On Sat, 2014-06-14 at 17:22 +0200, Ondřej Bílka wrote:
> On Thu, Jun 05, 2014 at 07:56:15PM -0400, David Turner wrote:
> > Optimize check_refname_component using SSE4.2, where available.
> > git rev-parse HEAD is a good test-case for this, since it does almost
> > nothing except parse refs. For one particular repo with about 60k
> > refs, almost all packed, the timings are:
> > Look up table: 29 ms
> > SSE4.2: 25 ms
> > This is about a 15% improvement.
> > The configure.ac changes include code from the GNU C Library written
> > by Joseph S. Myers <joseph at codesourcery dot com>.
> > Only supports GCC and Clang at present, because C interfaces to the
> > cpuid instruction are not well-standardized.
> Still a SSE4.2 is not that useful, in most cases SSE2 is faster. Here I
> think that difference will not be that big when correctly implemented.
> That will avoid a runtime checks.
Surprisingly to me, this is true! At least, on my machine. Sadly, the
only way to make it avoid a runtime check is to exclude 32-bit machines
(or to make the option non-default, which I would prefer not to do).
> For parallelisation you need to take extra step and paralelize whole
> check than going component-by-component.

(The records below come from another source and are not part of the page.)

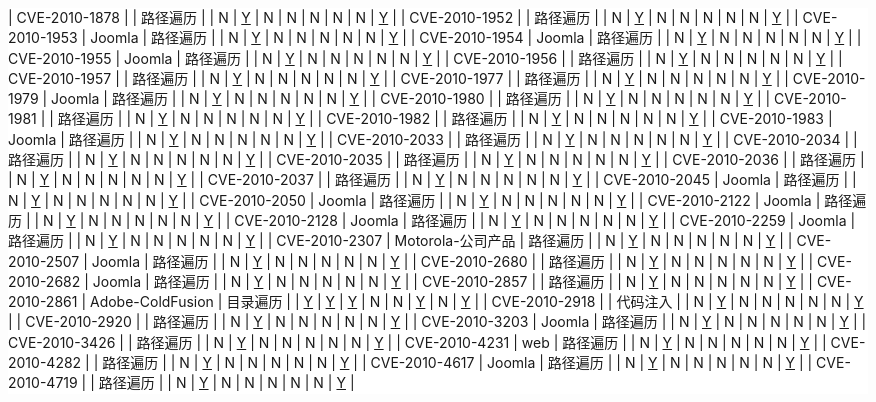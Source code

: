 | CVE-2010-1878 |  | 路径遍历 |  | N | [Y](CVE-2010-1878/poc/nuclei/) | N | N | N | N | N | [Y](CVE-2010-1878/poc/others/) |
| CVE-2010-1952 |  | 路径遍历 |  | N | [Y](CVE-2010-1952/poc/nuclei/) | N | N | N | N | N | [Y](CVE-2010-1952/poc/others/) |
| CVE-2010-1953 | Joomla | 路径遍历 |  | N | [Y](CVE-2010-1953/poc/nuclei/) | N | N | N | N | N | [Y](CVE-2010-1953/poc/others/) |
| CVE-2010-1954 | Joomla | 路径遍历 |  | N | [Y](CVE-2010-1954/poc/nuclei/) | N | N | N | N | N | [Y](CVE-2010-1954/poc/others/) |
| CVE-2010-1955 | Joomla | 路径遍历 |  | N | [Y](CVE-2010-1955/poc/nuclei/) | N | N | N | N | N | [Y](CVE-2010-1955/poc/others/) |
| CVE-2010-1956 |  | 路径遍历 |  | N | [Y](CVE-2010-1956/poc/nuclei/) | N | N | N | N | N | [Y](CVE-2010-1956/poc/others/) |
| CVE-2010-1957 |  | 路径遍历 |  | N | [Y](CVE-2010-1957/poc/nuclei/) | N | N | N | N | N | [Y](CVE-2010-1957/poc/others/) |
| CVE-2010-1977 |  | 路径遍历 |  | N | [Y](CVE-2010-1977/poc/nuclei/) | N | N | N | N | N | [Y](CVE-2010-1977/poc/others/) |
| CVE-2010-1979 | Joomla | 路径遍历 |  | N | [Y](CVE-2010-1979/poc/nuclei/) | N | N | N | N | N | [Y](CVE-2010-1979/poc/others/) |
| CVE-2010-1980 |  | 路径遍历 |  | N | [Y](CVE-2010-1980/poc/nuclei/) | N | N | N | N | N | [Y](CVE-2010-1980/poc/others/) |
| CVE-2010-1981 |  | 路径遍历 |  | N | [Y](CVE-2010-1981/poc/nuclei/) | N | N | N | N | N | [Y](CVE-2010-1981/poc/others/) |
| CVE-2010-1982 |  | 路径遍历 |  | N | [Y](CVE-2010-1982/poc/nuclei/) | N | N | N | N | N | [Y](CVE-2010-1982/poc/others/) |
| CVE-2010-1983 | Joomla | 路径遍历 |  | N | [Y](CVE-2010-1983/poc/nuclei/) | N | N | N | N | N | [Y](CVE-2010-1983/poc/others/) |
| CVE-2010-2033 |  | 路径遍历 |  | N | [Y](CVE-2010-2033/poc/nuclei/) | N | N | N | N | N | [Y](CVE-2010-2033/poc/others/) |
| CVE-2010-2034 |  | 路径遍历 |  | N | [Y](CVE-2010-2034/poc/nuclei/) | N | N | N | N | N | [Y](CVE-2010-2034/poc/others/) |
| CVE-2010-2035 |  | 路径遍历 |  | N | [Y](CVE-2010-2035/poc/nuclei/) | N | N | N | N | N | [Y](CVE-2010-2035/poc/others/) |
| CVE-2010-2036 |  | 路径遍历 |  | N | [Y](CVE-2010-2036/poc/nuclei/) | N | N | N | N | N | [Y](CVE-2010-2036/poc/others/) |
| CVE-2010-2037 |  | 路径遍历 |  | N | [Y](CVE-2010-2037/poc/nuclei/) | N | N | N | N | N | [Y](CVE-2010-2037/poc/others/) |
| CVE-2010-2045 | Joomla | 路径遍历 |  | N | [Y](CVE-2010-2045/poc/nuclei/) | N | N | N | N | N | [Y](CVE-2010-2045/poc/others/) |
| CVE-2010-2050 | Joomla | 路径遍历 |  | N | [Y](CVE-2010-2050/poc/nuclei/) | N | N | N | N | N | [Y](CVE-2010-2050/poc/others/) |
| CVE-2010-2122 | Joomla | 路径遍历 |  | N | [Y](CVE-2010-2122/poc/nuclei/) | N | N | N | N | N | [Y](CVE-2010-2122/poc/others/) |
| CVE-2010-2128 | Joomla | 路径遍历 |  | N | [Y](CVE-2010-2128/poc/nuclei/) | N | N | N | N | N | [Y](CVE-2010-2128/poc/others/) |
| CVE-2010-2259 | Joomla | 路径遍历 |  | N | [Y](CVE-2010-2259/poc/nuclei/) | N | N | N | N | N | [Y](CVE-2010-2259/poc/others/) |
| CVE-2010-2307 | Motorola-公司产品 | 路径遍历 |  | N | [Y](CVE-2010-2307/poc/nuclei/) | N | N | N | N | N | [Y](CVE-2010-2307/poc/others/) |
| CVE-2010-2507 | Joomla | 路径遍历 |  | N | [Y](CVE-2010-2507/poc/nuclei/) | N | N | N | N | N | [Y](CVE-2010-2507/poc/others/) |
| CVE-2010-2680 |  | 路径遍历 |  | N | [Y](CVE-2010-2680/poc/nuclei/) | N | N | N | N | N | [Y](CVE-2010-2680/poc/others/) |
| CVE-2010-2682 | Joomla | 路径遍历 |  | N | [Y](CVE-2010-2682/poc/nuclei/) | N | N | N | N | N | [Y](CVE-2010-2682/poc/others/) |
| CVE-2010-2857 |  | 路径遍历 |  | N | [Y](CVE-2010-2857/poc/nuclei/) | N | N | N | N | N | [Y](CVE-2010-2857/poc/others/) |
| CVE-2010-2861 | Adobe-ColdFusion | 目录遍历 |  | [Y](CVE-2010-2861/vultarget/) | [Y](CVE-2010-2861/poc/nuclei/) | [Y](CVE-2010-2861/poc/xray/) | N | N | [Y](CVE-2010-2861/poc/goby/) | N | [Y](CVE-2010-2861/poc/others/) |
| CVE-2010-2918 |  | 代码注入 |  | N | [Y](CVE-2010-2918/poc/nuclei/) | N | N | N | N | N | [Y](CVE-2010-2918/poc/others/) |
| CVE-2010-2920 |  | 路径遍历 |  | N | [Y](CVE-2010-2920/poc/nuclei/) | N | N | N | N | N | [Y](CVE-2010-2920/poc/others/) |
| CVE-2010-3203 | Joomla | 路径遍历 |  | N | [Y](CVE-2010-3203/poc/nuclei/) | N | N | N | N | N | [Y](CVE-2010-3203/poc/others/) |
| CVE-2010-3426 |  | 路径遍历 |  | N | [Y](CVE-2010-3426/poc/nuclei/) | N | N | N | N | N | [Y](CVE-2010-3426/poc/others/) |
| CVE-2010-4231 | web | 路径遍历 |  | N | [Y](CVE-2010-4231/poc/nuclei/) | N | N | N | N | N | [Y](CVE-2010-4231/poc/others/) |
| CVE-2010-4282 |  | 路径遍历 |  | N | [Y](CVE-2010-4282/poc/nuclei/) | N | N | N | N | N | [Y](CVE-2010-4282/poc/others/) |
| CVE-2010-4617 | Joomla | 路径遍历 |  | N | [Y](CVE-2010-4617/poc/nuclei/) | N | N | N | N | N | [Y](CVE-2010-4617/poc/others/) |
| CVE-2010-4719 |  | 路径遍历 |  | N | [Y](CVE-2010-4719/poc/nuclei/) | N | N | N | N | N | [Y](CVE-2010-4719/poc/others/) |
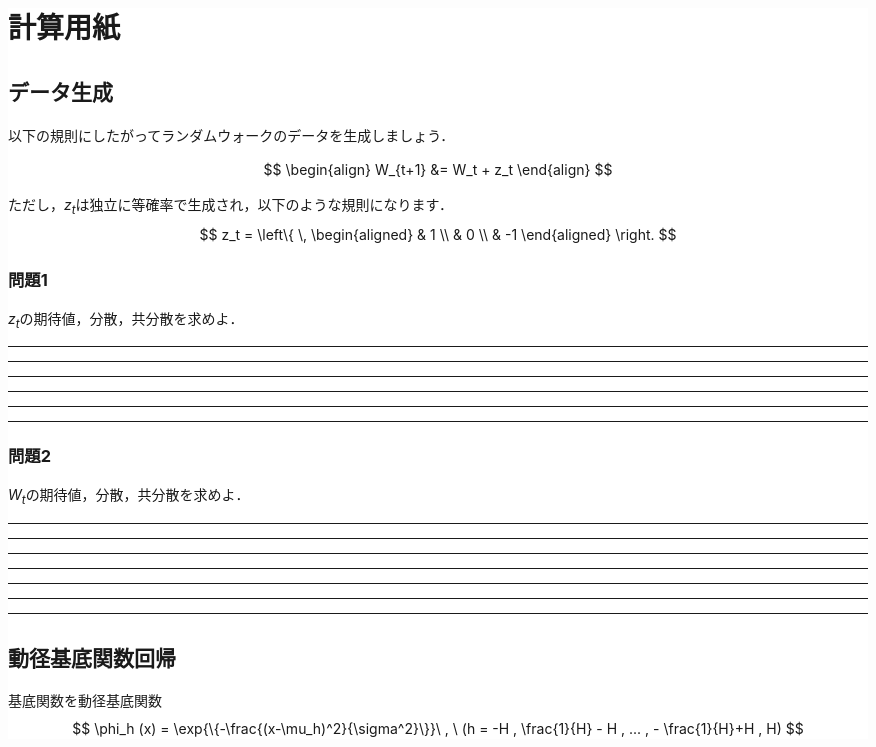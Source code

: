 # 計算用紙
## データ生成
以下の規則にしたがってランダムウォークのデータを生成しましょう．

$$
\begin{align}
    W_{t+1} &= W_t + z_t 
\end{align}
$$

ただし，$z_t$は独立に等確率で生成され，以下のような規則になります．
$$
z_t = 
\left\{ \,
    \begin{aligned}
    & 1 \\
    & 0 \\
    & -1
    \end{aligned}
\right.
$$
### 問題1
$z_t$の期待値，分散，共分散を求めよ．
___
___
___
___
___
___

### 問題2
$W_t$の期待値，分散，共分散を求めよ．
___
___
___
___
___
___
___


## 動径基底関数回帰
基底関数を動径基底関数
$$
\phi_h (x) = \exp{\{-\frac{(x-\mu_h)^2}{\sigma^2}\}}\ , \ (h = -H , \frac{1}{H} - H , ... , - \frac{1}{H}+H , H)
$$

> For detecting sequences a faster way is construct bitmasks with SSE2 so
> you could combine these. It avoids needing special casing on 16-byte
That does seem to be faster.
> Below is untested implementation where you could add a bad character
> check with SSE4.2 which would speed it up. Are refs mostly
> alphanumerical? If so we could speed this up by paralelized alnum check
> and handling other characters in slower path.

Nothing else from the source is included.